___ DATA
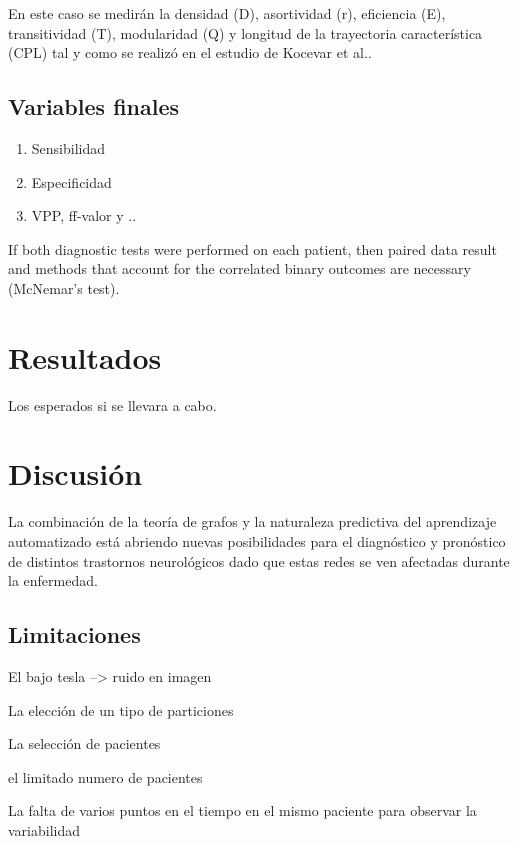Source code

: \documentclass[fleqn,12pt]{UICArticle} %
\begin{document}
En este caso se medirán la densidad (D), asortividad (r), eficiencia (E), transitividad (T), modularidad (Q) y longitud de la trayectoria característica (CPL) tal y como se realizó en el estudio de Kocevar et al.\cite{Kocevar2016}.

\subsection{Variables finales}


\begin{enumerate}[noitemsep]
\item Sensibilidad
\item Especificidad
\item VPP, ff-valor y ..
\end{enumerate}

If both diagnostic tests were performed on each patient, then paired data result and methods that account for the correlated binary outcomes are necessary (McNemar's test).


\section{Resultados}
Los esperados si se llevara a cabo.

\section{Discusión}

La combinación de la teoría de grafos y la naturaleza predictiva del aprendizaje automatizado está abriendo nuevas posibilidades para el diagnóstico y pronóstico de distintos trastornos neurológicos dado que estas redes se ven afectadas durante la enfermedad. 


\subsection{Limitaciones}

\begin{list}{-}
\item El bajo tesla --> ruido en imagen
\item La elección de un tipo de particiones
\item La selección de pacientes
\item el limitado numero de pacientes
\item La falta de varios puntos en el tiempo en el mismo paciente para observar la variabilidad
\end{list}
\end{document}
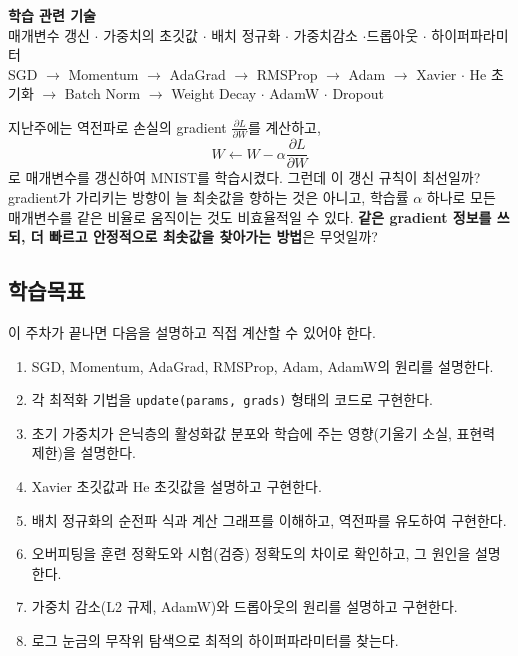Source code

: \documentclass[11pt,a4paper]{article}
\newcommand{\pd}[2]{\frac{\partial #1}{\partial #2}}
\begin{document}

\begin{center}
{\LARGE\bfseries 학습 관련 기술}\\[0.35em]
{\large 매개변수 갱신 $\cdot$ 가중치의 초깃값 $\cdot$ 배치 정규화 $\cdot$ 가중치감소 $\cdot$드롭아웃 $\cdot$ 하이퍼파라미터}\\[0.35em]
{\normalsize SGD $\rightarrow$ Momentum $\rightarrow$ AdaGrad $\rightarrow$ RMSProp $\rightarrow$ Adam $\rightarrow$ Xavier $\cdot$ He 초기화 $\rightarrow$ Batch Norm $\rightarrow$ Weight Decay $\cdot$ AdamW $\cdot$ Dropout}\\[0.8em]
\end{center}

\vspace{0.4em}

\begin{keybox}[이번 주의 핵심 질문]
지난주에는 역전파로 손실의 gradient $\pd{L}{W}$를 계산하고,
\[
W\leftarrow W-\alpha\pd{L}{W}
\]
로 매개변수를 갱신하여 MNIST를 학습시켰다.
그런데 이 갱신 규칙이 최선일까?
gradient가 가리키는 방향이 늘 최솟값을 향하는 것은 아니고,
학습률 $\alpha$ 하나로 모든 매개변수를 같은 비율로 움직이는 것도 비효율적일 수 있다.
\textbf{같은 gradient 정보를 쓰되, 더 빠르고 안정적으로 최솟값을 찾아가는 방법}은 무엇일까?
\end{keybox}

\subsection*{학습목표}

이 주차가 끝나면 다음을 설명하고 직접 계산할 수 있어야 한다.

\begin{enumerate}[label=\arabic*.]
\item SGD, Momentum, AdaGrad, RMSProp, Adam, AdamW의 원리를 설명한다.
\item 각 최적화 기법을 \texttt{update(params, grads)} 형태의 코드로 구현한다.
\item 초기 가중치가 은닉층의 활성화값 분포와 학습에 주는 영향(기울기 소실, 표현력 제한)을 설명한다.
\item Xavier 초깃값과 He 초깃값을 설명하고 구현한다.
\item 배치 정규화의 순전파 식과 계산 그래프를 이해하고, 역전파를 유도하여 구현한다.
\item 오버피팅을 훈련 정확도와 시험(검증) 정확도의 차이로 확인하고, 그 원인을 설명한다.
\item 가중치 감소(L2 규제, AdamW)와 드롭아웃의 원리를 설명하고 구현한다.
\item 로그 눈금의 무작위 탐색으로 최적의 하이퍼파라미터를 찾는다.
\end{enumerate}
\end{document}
______
The answer should be all lines from the entries above that hold the word "begin".

▸ **RESPONSE FOR THIS EXERCISE**
\begin{document}
\begin{enumerate}[noitemsep]
\begin{list}{-}
\begin{document}
\begin{center}
\begin{keybox}[이번 주의 핵심 질문]
\begin{enumerate}[label=\arabic*.]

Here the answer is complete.